Advantage 3: Lower power consumption

Electrical signals in metal conductors suffer resistive loss (I²R), which generates heat and requires additional power. Optical signals travel by total internal reflection with virtually no resistive loss; only the electro‑optical conversion and optical switching consume energy. Measured optical switching power is roughly 1 % of that required for conventional electronic packet switching.

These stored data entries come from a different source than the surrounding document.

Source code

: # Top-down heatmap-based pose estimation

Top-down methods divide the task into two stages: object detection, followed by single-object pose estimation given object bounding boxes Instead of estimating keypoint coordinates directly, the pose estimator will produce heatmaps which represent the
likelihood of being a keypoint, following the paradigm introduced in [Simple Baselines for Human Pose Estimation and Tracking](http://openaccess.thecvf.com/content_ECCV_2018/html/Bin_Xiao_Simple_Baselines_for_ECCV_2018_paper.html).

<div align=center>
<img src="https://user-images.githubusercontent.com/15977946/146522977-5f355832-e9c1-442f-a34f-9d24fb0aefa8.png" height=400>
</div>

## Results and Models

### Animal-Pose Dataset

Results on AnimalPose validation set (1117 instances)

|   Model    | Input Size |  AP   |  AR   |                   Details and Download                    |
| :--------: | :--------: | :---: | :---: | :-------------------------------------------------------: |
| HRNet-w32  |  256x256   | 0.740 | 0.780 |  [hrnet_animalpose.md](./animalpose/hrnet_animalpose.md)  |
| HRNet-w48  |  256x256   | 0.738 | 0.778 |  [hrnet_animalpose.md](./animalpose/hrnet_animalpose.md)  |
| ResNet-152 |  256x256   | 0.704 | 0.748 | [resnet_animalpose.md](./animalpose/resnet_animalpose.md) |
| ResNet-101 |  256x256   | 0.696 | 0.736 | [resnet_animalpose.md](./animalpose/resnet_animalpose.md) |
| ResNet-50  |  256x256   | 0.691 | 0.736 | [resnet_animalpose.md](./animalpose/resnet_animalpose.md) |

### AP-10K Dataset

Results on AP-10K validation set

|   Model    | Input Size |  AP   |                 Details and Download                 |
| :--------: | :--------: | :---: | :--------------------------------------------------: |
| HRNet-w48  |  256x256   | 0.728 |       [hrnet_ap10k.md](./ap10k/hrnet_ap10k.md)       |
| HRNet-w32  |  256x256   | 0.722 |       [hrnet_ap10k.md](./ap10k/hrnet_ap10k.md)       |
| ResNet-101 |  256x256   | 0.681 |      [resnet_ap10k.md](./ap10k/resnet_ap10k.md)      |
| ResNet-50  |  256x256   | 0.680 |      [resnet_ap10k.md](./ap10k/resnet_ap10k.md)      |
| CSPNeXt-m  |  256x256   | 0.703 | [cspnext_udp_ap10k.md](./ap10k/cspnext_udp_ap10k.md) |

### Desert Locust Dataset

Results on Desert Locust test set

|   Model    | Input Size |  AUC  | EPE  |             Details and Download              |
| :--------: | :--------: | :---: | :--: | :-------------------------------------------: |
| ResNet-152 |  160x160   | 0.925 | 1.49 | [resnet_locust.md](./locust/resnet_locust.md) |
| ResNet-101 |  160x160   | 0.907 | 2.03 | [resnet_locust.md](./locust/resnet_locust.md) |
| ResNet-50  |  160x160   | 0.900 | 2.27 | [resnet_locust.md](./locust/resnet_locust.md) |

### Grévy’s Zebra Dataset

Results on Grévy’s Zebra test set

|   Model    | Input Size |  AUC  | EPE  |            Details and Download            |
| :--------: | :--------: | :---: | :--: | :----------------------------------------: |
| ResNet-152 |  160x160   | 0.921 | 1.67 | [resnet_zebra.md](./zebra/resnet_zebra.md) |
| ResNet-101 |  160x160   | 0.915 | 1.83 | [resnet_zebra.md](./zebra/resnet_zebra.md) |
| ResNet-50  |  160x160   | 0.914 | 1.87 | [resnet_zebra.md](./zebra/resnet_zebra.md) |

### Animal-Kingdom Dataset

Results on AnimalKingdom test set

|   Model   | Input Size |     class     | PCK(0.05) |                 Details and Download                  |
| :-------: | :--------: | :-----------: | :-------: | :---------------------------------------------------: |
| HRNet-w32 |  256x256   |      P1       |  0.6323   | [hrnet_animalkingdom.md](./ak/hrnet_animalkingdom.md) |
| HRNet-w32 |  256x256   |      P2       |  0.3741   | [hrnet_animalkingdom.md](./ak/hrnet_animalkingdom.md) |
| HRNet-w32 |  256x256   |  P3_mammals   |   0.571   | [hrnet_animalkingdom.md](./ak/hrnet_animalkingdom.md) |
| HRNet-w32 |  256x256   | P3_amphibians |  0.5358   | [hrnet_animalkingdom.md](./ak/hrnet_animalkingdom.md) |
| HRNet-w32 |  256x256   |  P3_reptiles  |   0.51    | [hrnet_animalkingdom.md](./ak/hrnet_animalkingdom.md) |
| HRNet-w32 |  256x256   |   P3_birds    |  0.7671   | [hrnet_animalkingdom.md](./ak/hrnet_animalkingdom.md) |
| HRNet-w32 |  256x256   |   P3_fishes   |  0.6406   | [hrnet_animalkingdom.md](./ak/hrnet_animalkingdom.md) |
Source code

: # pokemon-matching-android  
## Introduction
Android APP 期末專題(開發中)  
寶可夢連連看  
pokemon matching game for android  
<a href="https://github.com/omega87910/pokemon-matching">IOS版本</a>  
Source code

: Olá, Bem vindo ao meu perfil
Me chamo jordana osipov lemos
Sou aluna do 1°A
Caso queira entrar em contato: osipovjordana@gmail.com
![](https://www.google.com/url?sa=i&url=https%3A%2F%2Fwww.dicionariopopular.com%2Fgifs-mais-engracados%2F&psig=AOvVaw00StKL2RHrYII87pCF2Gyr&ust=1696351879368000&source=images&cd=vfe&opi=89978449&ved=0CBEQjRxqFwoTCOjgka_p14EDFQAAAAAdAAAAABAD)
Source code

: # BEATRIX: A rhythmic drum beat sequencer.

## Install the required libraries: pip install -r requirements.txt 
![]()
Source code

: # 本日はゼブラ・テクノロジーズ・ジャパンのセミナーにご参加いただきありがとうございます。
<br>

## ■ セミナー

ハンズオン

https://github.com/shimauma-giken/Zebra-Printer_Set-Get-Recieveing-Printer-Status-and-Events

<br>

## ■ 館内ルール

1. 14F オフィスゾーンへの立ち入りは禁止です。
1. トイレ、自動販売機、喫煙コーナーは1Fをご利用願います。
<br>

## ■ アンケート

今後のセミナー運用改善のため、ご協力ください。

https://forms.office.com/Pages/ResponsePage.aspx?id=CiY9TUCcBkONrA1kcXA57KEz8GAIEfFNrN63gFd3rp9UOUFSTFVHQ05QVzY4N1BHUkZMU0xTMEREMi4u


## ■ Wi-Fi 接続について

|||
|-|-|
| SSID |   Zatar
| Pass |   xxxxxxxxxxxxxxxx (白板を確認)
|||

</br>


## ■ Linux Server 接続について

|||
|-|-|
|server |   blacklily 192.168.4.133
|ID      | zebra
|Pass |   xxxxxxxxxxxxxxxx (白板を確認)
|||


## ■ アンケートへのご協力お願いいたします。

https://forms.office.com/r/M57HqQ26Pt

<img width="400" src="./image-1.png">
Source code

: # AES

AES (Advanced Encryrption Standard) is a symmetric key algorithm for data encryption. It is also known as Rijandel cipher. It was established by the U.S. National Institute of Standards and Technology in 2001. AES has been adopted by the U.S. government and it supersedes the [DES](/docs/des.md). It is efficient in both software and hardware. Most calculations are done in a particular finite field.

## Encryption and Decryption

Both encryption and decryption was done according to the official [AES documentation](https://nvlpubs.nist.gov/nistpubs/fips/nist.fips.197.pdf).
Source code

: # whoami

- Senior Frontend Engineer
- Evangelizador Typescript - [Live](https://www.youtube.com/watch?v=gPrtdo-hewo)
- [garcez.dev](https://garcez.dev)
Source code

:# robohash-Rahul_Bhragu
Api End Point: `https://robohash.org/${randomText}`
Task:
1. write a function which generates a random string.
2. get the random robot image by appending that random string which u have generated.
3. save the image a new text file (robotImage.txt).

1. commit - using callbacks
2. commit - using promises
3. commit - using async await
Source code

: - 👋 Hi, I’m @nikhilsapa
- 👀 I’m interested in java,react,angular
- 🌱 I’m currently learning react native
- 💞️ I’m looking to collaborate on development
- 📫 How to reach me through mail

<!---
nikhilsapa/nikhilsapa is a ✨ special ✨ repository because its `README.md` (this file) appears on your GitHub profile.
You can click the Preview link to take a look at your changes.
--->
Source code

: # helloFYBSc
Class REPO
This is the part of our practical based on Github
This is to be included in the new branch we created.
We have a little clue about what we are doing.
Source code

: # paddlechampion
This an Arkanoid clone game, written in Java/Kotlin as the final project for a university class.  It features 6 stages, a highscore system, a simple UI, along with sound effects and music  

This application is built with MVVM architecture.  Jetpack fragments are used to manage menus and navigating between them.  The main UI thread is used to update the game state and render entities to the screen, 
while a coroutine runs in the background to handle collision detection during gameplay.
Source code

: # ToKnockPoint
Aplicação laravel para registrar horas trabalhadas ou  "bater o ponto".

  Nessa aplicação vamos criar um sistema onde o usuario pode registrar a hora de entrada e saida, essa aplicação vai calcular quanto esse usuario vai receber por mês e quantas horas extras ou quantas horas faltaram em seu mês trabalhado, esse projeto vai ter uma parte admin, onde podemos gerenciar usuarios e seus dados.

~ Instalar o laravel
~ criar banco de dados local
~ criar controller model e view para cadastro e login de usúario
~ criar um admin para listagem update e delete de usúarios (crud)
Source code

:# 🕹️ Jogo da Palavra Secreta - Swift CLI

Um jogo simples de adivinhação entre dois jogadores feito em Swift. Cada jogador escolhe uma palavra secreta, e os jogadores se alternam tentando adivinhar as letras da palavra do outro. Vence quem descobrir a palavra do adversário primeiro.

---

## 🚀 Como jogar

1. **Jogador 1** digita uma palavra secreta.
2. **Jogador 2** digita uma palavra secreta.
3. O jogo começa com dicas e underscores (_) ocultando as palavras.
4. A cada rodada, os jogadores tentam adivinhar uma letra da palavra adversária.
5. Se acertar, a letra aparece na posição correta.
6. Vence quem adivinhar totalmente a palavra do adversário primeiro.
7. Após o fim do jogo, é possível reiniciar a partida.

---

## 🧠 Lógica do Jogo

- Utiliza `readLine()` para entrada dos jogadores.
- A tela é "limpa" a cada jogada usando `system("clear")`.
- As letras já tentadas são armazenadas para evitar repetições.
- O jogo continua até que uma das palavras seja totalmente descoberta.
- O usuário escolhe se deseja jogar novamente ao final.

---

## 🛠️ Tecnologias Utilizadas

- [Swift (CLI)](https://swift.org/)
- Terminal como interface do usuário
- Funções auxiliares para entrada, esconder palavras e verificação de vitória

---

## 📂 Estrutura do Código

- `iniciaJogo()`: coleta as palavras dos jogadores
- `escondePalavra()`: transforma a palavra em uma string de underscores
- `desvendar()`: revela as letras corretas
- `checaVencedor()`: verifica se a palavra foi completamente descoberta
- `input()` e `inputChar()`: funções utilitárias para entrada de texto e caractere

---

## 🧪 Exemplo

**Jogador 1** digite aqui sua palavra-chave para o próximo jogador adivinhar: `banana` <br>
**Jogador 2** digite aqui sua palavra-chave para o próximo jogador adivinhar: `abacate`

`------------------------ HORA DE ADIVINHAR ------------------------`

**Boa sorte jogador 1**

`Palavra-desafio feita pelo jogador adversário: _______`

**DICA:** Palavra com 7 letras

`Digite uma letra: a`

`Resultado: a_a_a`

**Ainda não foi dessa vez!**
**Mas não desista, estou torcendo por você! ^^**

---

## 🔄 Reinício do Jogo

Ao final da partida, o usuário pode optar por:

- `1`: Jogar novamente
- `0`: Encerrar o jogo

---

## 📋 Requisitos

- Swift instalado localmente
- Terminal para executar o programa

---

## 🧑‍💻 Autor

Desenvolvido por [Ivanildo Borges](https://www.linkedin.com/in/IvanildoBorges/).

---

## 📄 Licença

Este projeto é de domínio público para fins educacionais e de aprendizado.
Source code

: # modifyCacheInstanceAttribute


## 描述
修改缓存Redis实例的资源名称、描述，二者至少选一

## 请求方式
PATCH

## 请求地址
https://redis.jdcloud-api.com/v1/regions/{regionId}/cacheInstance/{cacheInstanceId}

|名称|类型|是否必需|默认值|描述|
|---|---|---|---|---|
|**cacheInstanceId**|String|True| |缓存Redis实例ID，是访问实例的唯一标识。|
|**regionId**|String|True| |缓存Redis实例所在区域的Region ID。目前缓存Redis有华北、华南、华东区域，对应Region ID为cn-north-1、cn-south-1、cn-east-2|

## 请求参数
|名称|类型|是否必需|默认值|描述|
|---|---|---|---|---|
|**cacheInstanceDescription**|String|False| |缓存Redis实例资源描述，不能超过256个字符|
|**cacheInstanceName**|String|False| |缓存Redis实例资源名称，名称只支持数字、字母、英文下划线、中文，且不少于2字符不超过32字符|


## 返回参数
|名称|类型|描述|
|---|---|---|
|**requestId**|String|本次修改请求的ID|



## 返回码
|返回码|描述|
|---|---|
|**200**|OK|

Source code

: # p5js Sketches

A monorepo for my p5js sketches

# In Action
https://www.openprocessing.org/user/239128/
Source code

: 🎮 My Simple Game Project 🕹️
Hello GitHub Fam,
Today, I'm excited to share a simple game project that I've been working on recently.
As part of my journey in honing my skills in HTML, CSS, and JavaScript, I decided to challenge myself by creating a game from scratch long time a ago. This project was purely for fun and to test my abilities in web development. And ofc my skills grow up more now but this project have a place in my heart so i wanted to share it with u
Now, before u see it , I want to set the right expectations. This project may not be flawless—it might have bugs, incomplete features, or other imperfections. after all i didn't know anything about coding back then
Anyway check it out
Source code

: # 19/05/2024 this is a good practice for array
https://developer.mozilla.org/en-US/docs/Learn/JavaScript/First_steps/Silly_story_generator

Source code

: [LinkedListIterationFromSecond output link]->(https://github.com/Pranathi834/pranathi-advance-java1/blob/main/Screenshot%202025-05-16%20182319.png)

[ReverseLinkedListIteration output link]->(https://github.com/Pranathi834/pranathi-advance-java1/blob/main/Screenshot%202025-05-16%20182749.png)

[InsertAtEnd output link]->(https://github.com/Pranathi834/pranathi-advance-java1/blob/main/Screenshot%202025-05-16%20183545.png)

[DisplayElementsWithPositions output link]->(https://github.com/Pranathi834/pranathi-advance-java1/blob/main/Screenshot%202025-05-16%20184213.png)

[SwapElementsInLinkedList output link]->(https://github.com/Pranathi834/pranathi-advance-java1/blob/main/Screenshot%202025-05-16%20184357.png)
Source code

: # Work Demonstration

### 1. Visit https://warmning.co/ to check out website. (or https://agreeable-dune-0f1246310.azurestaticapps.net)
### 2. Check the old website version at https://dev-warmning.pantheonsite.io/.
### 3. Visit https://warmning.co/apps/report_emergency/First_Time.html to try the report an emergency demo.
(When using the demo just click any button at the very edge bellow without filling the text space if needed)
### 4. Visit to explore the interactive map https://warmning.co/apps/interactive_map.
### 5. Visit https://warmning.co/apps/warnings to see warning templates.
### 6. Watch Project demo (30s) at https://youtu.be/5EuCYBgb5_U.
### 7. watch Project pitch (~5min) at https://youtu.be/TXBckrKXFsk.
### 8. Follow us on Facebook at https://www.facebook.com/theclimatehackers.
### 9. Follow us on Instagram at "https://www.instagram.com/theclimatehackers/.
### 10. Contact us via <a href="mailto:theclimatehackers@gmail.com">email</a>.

Advantage 4: Stronger interference immunity

Fiber is a dielectric waveguide; light confined in the glass core is immune to external electromagnetic fields. Consequently the signal‑to‑noise ratio (SNR) remains high, which directly increases channel capacity per Shannon’s theorem. Copper cables, by contrast, pick up electromagnetic interference and often need shielding or higher transmit power.

Advantage 5: Lower cost

Silica (sand) is abundant and inexpensive, making optical fiber cheap to produce and lightweight. Copper cables require costly metal, are heavier, and involve energy‑intensive mining and processing. Moreover, the low attenuation of fiber (≈0.2 dB km⁻¹) reduces the number of repeaters needed for long‑haul links, lowering both capital and operational expenditures.

Advantage 6: Higher confidentiality

Because light does not radiate electromagnetic energy outside the fiber, tapping a fiber link is difficult without physically accessing the cable, providing inherent security. Metal conductors can leak signals that are susceptible to interception, requiring additional encryption or shielding.

Overall, the combination of massive bandwidth, low latency, minimal power draw, robust interference resistance, cost efficiency, and intrinsic security makes optical communication the preferred technology for data‑intensive, AI‑driven networks.